4art4 wrote: ↑Sat Aug 26, 2023 4:11 pm
That would be one less sensor... I think this is the right choice, but I feel weird about building a speeduino-only device (rather than something that any mechanic and/or ECU would understand). But I guess I am in uncharted waters anyway. I could build my sensor a 48-1 at cam speed. Do ya think that is a good idea?
It would confuse mechanics, but many (most?) aftermarket ECMs can read cam-speed wheels. Many Miatas (including turbo'd) are running well on stock 4-tooth wheels, to give a perspective on tooth count. While the real-world data is empirical, there has been no outpouring of demand or required benefit of higher-count wheels. Also, the tooth count is the available resolution, for
any number of cylinders. You're starting with 8.

Is better... better? Sure, but by how much and is that necessary for your application? Well...
It is all perspective and judgment, and you have little to go on at this point. Understood. Perhaps you can save some time by trying what you have, simply adding a cycle sensor, and using the 8T that's in there. Test it! That's double the teeth of a Miata. Are the results good enough in your judgment?

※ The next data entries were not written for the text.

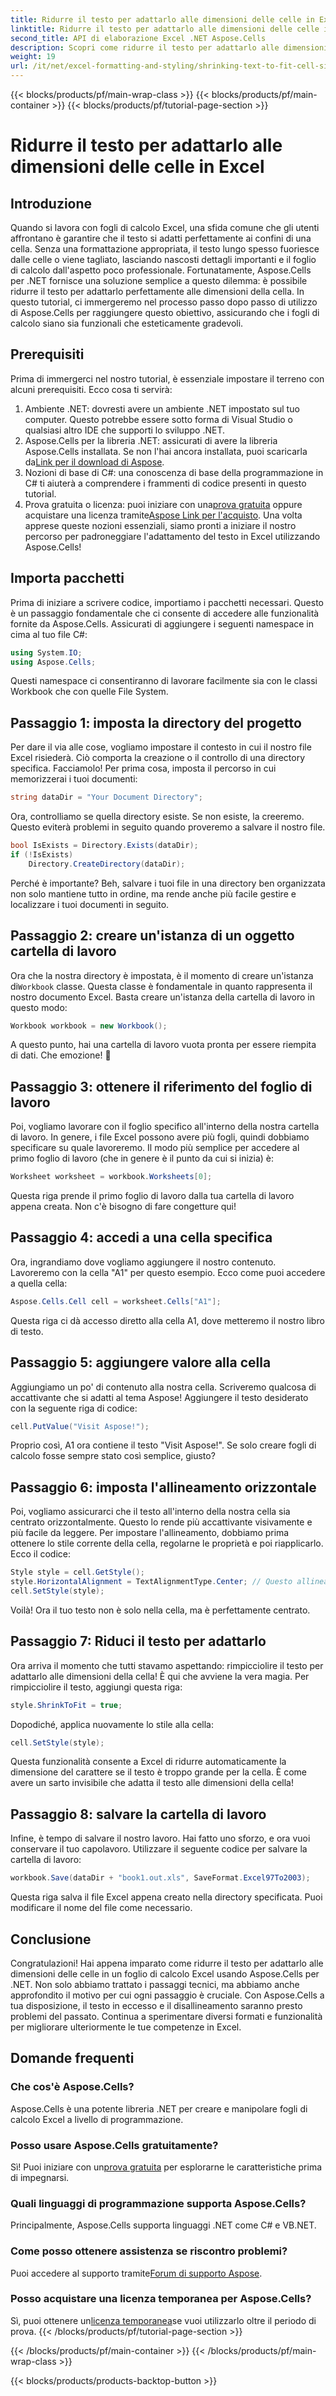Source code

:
 ```yaml
---
title: Ridurre il testo per adattarlo alle dimensioni delle celle in Excel
linktitle: Ridurre il testo per adattarlo alle dimensioni delle celle in Excel
second_title: API di elaborazione Excel .NET Aspose.Cells
description: Scopri come ridurre il testo per adattarlo alle dimensioni delle celle in Excel usando Aspose.Cells per .NET. Tutorial passo dopo passo incluso. Inizia a ottimizzare i tuoi fogli di calcolo.
weight: 19
url: /it/net/excel-formatting-and-styling/shrinking-text-to-fit-cell-size/
---
```


{{< blocks/products/pf/main-wrap-class >}}
{{< blocks/products/pf/main-container >}}
{{< blocks/products/pf/tutorial-page-section >}}

# Ridurre il testo per adattarlo alle dimensioni delle celle in Excel

## Introduzione
Quando si lavora con fogli di calcolo Excel, una sfida comune che gli utenti affrontano è garantire che il testo si adatti perfettamente ai confini di una cella. Senza una formattazione appropriata, il testo lungo spesso fuoriesce dalle celle o viene tagliato, lasciando nascosti dettagli importanti e il foglio di calcolo dall'aspetto poco professionale. Fortunatamente, Aspose.Cells per .NET fornisce una soluzione semplice a questo dilemma: è possibile ridurre il testo per adattarlo perfettamente alle dimensioni della cella. In questo tutorial, ci immergeremo nel processo passo dopo passo di utilizzo di Aspose.Cells per raggiungere questo obiettivo, assicurando che i fogli di calcolo siano sia funzionali che esteticamente gradevoli. 
## Prerequisiti
Prima di immergerci nel nostro tutorial, è essenziale impostare il terreno con alcuni prerequisiti. Ecco cosa ti servirà:
1. Ambiente .NET: dovresti avere un ambiente .NET impostato sul tuo computer. Questo potrebbe essere sotto forma di Visual Studio o qualsiasi altro IDE che supporti lo sviluppo .NET.
2.  Aspose.Cells per la libreria .NET: assicurati di avere la libreria Aspose.Cells installata. Se non l'hai ancora installata, puoi scaricarla da[Link per il download di Aspose](https://releases.aspose.com/cells/net/).
3. Nozioni di base di C#: una conoscenza di base della programmazione in C# ti aiuterà a comprendere i frammenti di codice presenti in questo tutorial.
4.  Prova gratuita o licenza: puoi iniziare con una[prova gratuita](https://releases.aspose.com/) oppure acquistare una licenza tramite[Aspose Link per l'acquisto](https://purchase.aspose.com/buy).
Una volta apprese queste nozioni essenziali, siamo pronti a iniziare il nostro percorso per padroneggiare l'adattamento del testo in Excel utilizzando Aspose.Cells!
## Importa pacchetti
Prima di iniziare a scrivere codice, importiamo i pacchetti necessari. Questo è un passaggio fondamentale che ci consente di accedere alle funzionalità fornite da Aspose.Cells. Assicurati di aggiungere i seguenti namespace in cima al tuo file C#:
```csharp
using System.IO;
using Aspose.Cells;
```
Questi namespace ci consentiranno di lavorare facilmente sia con le classi Workbook che con quelle File System.
## Passaggio 1: imposta la directory del progetto
Per dare il via alle cose, vogliamo impostare il contesto in cui il nostro file Excel risiederà. Ciò comporta la creazione o il controllo di una directory specifica. Facciamolo!
Per prima cosa, imposta il percorso in cui memorizzerai i tuoi documenti:
```csharp
string dataDir = "Your Document Directory";
```
Ora, controlliamo se quella directory esiste. Se non esiste, la creeremo. Questo eviterà problemi in seguito quando proveremo a salvare il nostro file.
```csharp
bool IsExists = Directory.Exists(dataDir);
if (!IsExists)
    Directory.CreateDirectory(dataDir);
```
Perché è importante? Beh, salvare i tuoi file in una directory ben organizzata non solo mantiene tutto in ordine, ma rende anche più facile gestire e localizzare i tuoi documenti in seguito.
## Passaggio 2: creare un'istanza di un oggetto cartella di lavoro
 Ora che la nostra directory è impostata, è il momento di creare un'istanza di`Workbook` classe. Questa classe è fondamentale in quanto rappresenta il nostro documento Excel.
Basta creare un'istanza della cartella di lavoro in questo modo:
```csharp
Workbook workbook = new Workbook();
```
A questo punto, hai una cartella di lavoro vuota pronta per essere riempita di dati. Che emozione! 🎉
## Passaggio 3: ottenere il riferimento del foglio di lavoro
Poi, vogliamo lavorare con il foglio specifico all'interno della nostra cartella di lavoro. In genere, i file Excel possono avere più fogli, quindi dobbiamo specificare su quale lavoreremo.
Il modo più semplice per accedere al primo foglio di lavoro (che in genere è il punto da cui si inizia) è:
```csharp
Worksheet worksheet = workbook.Worksheets[0];
```
Questa riga prende il primo foglio di lavoro dalla tua cartella di lavoro appena creata. Non c'è bisogno di fare congetture qui!
## Passaggio 4: accedi a una cella specifica
Ora, ingrandiamo dove vogliamo aggiungere il nostro contenuto. Lavoreremo con la cella "A1" per questo esempio.
Ecco come puoi accedere a quella cella:
```csharp
Aspose.Cells.Cell cell = worksheet.Cells["A1"];
```
Questa riga ci dà accesso diretto alla cella A1, dove metteremo il nostro libro di testo.
## Passaggio 5: aggiungere valore alla cella
Aggiungiamo un po' di contenuto alla nostra cella. Scriveremo qualcosa di accattivante che si adatti al tema Aspose!
Aggiungere il testo desiderato con la seguente riga di codice:
```csharp
cell.PutValue("Visit Aspose!");
```
Proprio così, A1 ora contiene il testo "Visit Aspose!". Se solo creare fogli di calcolo fosse sempre stato così semplice, giusto?
## Passaggio 6: imposta l'allineamento orizzontale
Poi, vogliamo assicurarci che il testo all'interno della nostra cella sia centrato orizzontalmente. Questo lo rende più accattivante visivamente e più facile da leggere.
Per impostare l'allineamento, dobbiamo prima ottenere lo stile corrente della cella, regolarne le proprietà e poi riapplicarlo. Ecco il codice:
```csharp
Style style = cell.GetStyle();
style.HorizontalAlignment = TextAlignmentType.Center; // Questo allinea il testo al centro
cell.SetStyle(style);
```
Voilà! Ora il tuo testo non è solo nella cella, ma è perfettamente centrato.
## Passaggio 7: Riduci il testo per adattarlo
Ora arriva il momento che tutti stavamo aspettando: rimpicciolire il testo per adattarlo alle dimensioni della cella! È qui che avviene la vera magia.
Per rimpicciolire il testo, aggiungi questa riga:
```csharp
style.ShrinkToFit = true;
```
Dopodiché, applica nuovamente lo stile alla cella:
```csharp
cell.SetStyle(style);
```
Questa funzionalità consente a Excel di ridurre automaticamente la dimensione del carattere se il testo è troppo grande per la cella. È come avere un sarto invisibile che adatta il testo alle dimensioni della cella!
## Passaggio 8: salvare la cartella di lavoro
Infine, è tempo di salvare il nostro lavoro. Hai fatto uno sforzo, e ora vuoi conservare il tuo capolavoro.
Utilizzare il seguente codice per salvare la cartella di lavoro:
```csharp
workbook.Save(dataDir + "book1.out.xls", SaveFormat.Excel97To2003);
```
Questa riga salva il file Excel appena creato nella directory specificata. Puoi modificare il nome del file come necessario.
## Conclusione
Congratulazioni! Hai appena imparato come ridurre il testo per adattarlo alle dimensioni delle celle in un foglio di calcolo Excel usando Aspose.Cells per .NET. Non solo abbiamo trattato i passaggi tecnici, ma abbiamo anche approfondito il motivo per cui ogni passaggio è cruciale. Con Aspose.Cells a tua disposizione, il testo in eccesso e il disallineamento saranno presto problemi del passato. Continua a sperimentare diversi formati e funzionalità per migliorare ulteriormente le tue competenze in Excel.
## Domande frequenti
### Che cos'è Aspose.Cells?  
Aspose.Cells è una potente libreria .NET per creare e manipolare fogli di calcolo Excel a livello di programmazione.
### Posso usare Aspose.Cells gratuitamente?  
 Sì! Puoi iniziare con un[prova gratuita](https://releases.aspose.com/) per esplorarne le caratteristiche prima di impegnarsi.
### Quali linguaggi di programmazione supporta Aspose.Cells?  
Principalmente, Aspose.Cells supporta linguaggi .NET come C# e VB.NET.
### Come posso ottenere assistenza se riscontro problemi?  
 Puoi accedere al supporto tramite[Forum di supporto Aspose](https://forum.aspose.com/c/cells/9).
### Posso acquistare una licenza temporanea per Aspose.Cells?  
 Sì, puoi ottenere un[licenza temporanea](https://purchase.aspose.com/temporary-license/)se vuoi utilizzarlo oltre il periodo di prova.
{{< /blocks/products/pf/tutorial-page-section >}}

{{< /blocks/products/pf/main-container >}}
{{< /blocks/products/pf/main-wrap-class >}}

{{< blocks/products/products-backtop-button >}}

Finally, consider the loss in accuracy by using the distributor, versus the crank for signals. You may be too tightly focused on teeth, when the basic system is less accurate through the timing and gear-drive slop. You have error to contend with before you start.

Not saying crank is the direction to go, but to keep all of your thoughts in-perspective and in-context.
Some of this perspective and context may be answered by why you are intending full-sequential? What are the goals and what do you hope to gain with that, and does that affect what triggering system you choose? This falls back to the beginning, with project goals and priorities, and whether your choices comply with them.
4art4 wrote: ↑Sat Aug 26, 2023 4:11 pm
3 reasons I was avoiding that [crank wheel]: My engine bay is a bit cramped as the car is actually an NA Miata with an engine swap. The crank assembly is dynamically balanced, and I would rather not change it. The aftermarket trigger wheels I found were 4 pulse for some reason (I am sure it is a good reason, just not relevant to my goals).
Wheels are typically neutral-balance, so they do not affect current balance. There are 101 ways (at least) to mount a crank trigger wheel; on the pulley, mod the pulley, on the damper, the shaft, mod the flywheel, and so on. Likewise, there are many ways to source a 720° cycle signal, from the timing gear, the FP eccentric, a rocker arm, stub distributor, distributor shaft, and more, that may be simpler or easier than other choices, and allow other modes such as distributorless. Maybe that's now, or maybe that's later. Common stamped wheel example from Vems:
Ford_36-1_stock_wheel_adapt.jpg (12.64 KiB) Viewed 11304 times
One comment that may be useful, is that anything you do, you
will have done it differently when you're done. Do not regard, nor strive, to make the first iteration the final perfect version. It won't happen, you always learn more to apply, and it is a living project to develop - not create and ignore. Start simple and quick to get experience and perspective with this system. Enjoy the journey and the freedom of options and directions you could go. If you're not having fun, you're doing it wrong.